◆ ENTRIES SUPPLIED
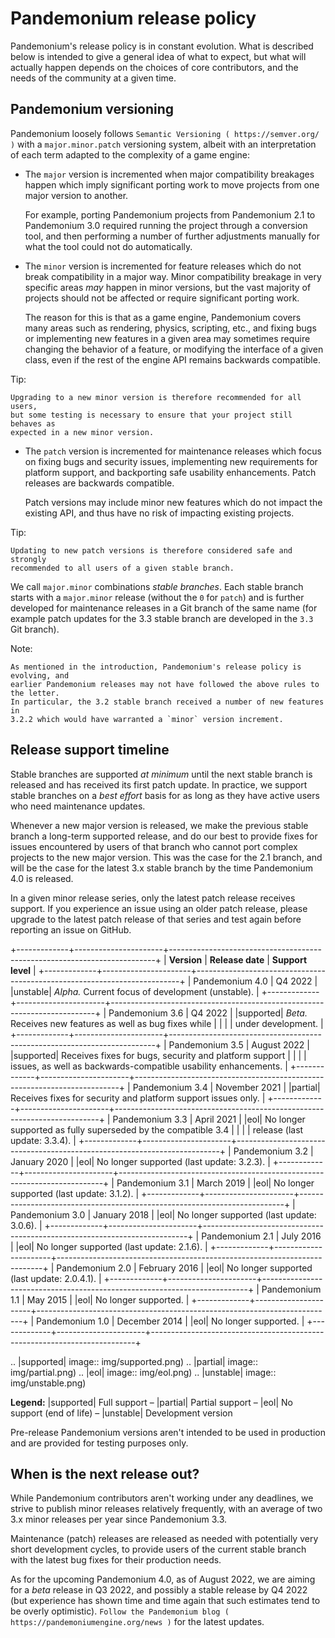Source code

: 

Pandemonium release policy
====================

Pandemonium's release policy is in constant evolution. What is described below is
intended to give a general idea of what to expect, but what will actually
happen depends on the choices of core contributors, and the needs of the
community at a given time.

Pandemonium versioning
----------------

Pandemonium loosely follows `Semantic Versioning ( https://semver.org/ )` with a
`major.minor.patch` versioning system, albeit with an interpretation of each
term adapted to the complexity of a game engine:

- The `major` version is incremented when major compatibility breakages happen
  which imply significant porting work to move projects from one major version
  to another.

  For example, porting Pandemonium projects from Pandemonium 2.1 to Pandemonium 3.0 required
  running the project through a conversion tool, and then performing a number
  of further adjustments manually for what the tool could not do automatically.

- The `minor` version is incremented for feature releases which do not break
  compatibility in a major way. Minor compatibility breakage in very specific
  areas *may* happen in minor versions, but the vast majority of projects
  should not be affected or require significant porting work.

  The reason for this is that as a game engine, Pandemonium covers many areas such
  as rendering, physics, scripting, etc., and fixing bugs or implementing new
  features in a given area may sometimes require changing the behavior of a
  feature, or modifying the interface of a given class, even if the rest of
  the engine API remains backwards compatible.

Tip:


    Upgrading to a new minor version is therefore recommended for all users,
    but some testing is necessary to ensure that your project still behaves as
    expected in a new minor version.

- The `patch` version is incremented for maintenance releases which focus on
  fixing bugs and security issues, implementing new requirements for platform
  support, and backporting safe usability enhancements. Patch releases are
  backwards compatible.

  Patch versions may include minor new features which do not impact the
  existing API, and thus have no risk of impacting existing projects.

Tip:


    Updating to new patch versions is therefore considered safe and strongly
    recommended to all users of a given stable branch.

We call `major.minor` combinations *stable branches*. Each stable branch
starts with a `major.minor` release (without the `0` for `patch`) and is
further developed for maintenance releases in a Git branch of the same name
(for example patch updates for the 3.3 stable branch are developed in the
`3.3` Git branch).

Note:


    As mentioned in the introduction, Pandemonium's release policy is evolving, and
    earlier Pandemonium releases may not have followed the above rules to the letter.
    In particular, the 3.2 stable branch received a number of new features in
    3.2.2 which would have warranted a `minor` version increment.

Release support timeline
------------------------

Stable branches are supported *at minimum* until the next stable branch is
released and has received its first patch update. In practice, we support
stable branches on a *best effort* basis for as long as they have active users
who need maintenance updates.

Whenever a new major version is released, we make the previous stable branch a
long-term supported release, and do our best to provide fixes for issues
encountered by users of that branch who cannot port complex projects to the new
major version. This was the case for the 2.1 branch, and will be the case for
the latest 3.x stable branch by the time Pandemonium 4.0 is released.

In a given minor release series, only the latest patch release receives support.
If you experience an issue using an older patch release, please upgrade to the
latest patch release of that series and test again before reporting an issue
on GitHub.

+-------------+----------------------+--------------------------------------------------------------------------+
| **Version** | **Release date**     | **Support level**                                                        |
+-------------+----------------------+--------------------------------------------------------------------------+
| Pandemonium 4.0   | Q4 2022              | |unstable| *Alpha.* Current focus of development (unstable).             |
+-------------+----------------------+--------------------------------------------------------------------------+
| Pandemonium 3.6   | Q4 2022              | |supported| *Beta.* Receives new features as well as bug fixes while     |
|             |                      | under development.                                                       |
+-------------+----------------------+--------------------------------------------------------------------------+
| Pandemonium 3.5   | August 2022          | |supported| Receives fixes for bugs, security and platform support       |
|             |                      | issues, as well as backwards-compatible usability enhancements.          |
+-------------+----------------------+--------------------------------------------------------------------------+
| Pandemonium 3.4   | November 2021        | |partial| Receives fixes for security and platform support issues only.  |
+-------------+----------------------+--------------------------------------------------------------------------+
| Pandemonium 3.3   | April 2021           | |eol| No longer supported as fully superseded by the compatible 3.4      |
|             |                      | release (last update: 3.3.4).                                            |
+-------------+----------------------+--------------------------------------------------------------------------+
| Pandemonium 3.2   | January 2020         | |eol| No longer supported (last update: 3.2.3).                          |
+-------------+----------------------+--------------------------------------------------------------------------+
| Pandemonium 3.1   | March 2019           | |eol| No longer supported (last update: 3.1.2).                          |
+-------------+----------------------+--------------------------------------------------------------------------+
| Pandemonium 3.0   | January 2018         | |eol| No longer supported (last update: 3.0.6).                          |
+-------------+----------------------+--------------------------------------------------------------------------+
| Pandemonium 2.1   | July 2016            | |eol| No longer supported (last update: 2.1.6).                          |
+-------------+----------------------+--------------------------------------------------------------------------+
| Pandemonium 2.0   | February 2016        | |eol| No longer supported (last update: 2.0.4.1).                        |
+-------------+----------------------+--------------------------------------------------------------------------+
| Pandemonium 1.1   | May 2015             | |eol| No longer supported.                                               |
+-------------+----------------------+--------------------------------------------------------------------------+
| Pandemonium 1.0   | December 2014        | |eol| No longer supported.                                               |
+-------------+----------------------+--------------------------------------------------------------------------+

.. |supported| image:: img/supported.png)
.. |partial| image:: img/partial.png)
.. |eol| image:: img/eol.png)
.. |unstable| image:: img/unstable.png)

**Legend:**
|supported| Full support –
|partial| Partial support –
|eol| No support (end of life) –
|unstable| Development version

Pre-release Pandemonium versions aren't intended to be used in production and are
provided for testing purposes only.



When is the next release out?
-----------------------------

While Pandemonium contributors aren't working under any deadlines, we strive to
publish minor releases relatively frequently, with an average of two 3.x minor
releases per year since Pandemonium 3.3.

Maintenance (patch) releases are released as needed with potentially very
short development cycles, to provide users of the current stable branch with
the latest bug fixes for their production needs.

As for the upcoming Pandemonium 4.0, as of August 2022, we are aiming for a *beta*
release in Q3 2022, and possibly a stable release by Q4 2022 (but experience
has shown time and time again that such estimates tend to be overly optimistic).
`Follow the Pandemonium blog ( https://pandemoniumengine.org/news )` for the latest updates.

==

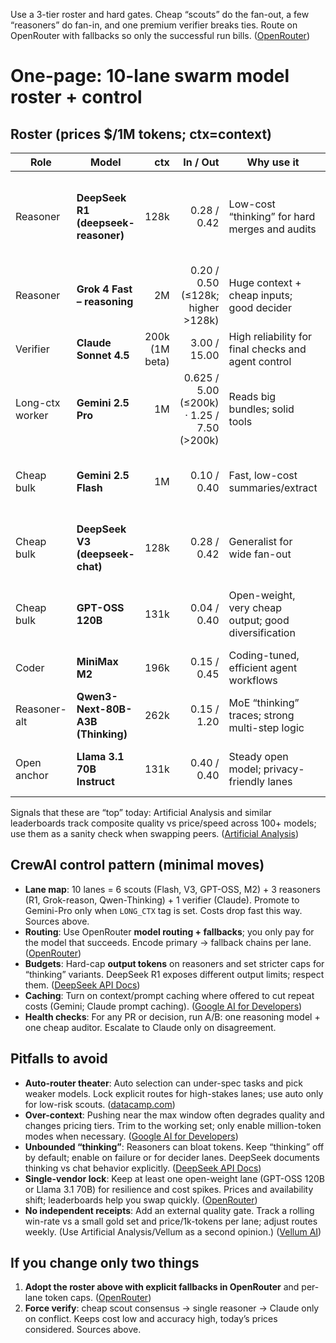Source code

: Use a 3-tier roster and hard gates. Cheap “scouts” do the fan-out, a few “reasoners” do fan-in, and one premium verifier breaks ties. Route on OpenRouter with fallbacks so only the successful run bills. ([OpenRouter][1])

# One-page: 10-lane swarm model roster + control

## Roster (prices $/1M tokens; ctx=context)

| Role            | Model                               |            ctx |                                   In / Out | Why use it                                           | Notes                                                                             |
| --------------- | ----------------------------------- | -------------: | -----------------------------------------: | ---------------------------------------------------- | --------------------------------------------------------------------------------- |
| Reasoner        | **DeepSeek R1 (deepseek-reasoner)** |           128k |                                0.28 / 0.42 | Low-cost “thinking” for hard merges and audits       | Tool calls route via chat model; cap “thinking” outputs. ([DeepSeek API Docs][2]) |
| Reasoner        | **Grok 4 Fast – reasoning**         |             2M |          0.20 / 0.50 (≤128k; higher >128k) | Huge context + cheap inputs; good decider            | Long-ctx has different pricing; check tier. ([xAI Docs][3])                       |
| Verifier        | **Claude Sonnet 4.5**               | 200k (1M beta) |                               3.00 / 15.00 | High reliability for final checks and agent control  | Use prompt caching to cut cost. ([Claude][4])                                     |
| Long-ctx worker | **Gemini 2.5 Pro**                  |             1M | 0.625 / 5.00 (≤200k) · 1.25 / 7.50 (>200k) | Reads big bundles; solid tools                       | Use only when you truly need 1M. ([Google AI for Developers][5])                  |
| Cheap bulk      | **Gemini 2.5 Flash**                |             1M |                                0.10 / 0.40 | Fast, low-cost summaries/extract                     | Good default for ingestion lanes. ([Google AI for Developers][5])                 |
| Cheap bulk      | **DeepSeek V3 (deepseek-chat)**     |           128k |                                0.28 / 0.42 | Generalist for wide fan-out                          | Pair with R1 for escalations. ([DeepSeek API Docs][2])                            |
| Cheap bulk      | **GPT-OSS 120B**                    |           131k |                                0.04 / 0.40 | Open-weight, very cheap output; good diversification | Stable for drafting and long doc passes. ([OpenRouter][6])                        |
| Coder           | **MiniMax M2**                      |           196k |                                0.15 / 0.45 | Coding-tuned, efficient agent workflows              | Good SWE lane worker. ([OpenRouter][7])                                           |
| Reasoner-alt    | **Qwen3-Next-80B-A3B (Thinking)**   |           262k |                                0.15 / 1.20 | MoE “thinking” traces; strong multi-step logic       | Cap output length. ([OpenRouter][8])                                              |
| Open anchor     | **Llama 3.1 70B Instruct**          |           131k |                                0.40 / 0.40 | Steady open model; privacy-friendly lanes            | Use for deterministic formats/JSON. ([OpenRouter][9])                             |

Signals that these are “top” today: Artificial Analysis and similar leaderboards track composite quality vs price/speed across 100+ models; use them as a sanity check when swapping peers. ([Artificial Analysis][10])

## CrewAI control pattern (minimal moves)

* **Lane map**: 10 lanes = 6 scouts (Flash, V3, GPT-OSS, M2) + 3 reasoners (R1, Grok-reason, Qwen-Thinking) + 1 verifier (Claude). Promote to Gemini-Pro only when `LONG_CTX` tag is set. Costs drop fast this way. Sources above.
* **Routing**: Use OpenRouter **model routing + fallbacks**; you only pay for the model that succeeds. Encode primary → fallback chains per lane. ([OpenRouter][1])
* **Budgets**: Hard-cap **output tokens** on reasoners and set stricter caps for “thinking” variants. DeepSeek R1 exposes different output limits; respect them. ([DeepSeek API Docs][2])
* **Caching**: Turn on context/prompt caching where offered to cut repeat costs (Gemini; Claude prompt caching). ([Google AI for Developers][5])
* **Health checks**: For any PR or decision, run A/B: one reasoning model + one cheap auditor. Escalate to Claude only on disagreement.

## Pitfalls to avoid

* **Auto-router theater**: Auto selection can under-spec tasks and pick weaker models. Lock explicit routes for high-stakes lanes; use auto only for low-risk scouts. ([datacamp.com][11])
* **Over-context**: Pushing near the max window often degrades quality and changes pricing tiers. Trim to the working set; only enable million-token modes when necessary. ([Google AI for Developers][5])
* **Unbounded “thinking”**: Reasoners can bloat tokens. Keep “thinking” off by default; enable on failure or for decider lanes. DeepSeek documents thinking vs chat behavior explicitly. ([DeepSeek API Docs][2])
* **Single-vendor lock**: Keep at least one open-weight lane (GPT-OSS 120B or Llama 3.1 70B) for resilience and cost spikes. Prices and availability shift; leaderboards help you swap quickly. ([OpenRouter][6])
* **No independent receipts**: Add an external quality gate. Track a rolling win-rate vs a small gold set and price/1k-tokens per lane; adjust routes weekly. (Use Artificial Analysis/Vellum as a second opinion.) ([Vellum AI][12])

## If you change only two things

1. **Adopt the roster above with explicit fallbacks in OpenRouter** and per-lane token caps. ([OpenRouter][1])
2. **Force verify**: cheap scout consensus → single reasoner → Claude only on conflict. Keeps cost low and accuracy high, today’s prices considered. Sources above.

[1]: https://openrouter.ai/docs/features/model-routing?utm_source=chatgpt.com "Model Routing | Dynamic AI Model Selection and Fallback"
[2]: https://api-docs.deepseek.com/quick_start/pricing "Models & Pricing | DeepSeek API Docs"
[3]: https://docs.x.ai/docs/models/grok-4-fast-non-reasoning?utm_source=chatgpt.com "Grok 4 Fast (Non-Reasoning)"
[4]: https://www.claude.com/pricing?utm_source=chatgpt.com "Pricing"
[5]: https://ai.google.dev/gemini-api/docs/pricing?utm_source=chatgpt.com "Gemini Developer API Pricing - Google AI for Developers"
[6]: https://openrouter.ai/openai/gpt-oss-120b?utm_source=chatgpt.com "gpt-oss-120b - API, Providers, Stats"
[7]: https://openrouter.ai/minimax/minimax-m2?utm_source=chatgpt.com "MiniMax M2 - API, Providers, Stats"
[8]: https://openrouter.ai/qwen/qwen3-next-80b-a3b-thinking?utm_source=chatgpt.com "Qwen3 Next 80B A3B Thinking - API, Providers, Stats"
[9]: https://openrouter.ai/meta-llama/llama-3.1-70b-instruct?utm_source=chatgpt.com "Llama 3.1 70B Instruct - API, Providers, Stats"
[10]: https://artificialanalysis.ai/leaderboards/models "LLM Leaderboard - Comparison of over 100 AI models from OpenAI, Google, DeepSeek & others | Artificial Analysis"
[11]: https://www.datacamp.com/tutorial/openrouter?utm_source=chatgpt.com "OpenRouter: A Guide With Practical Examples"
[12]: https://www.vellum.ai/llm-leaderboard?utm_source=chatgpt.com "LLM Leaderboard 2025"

◆ TASK REQUIREMENTS
Scan the material above and determine how many lines include the word "risk"; report only the number.

◆ OUTPUT
2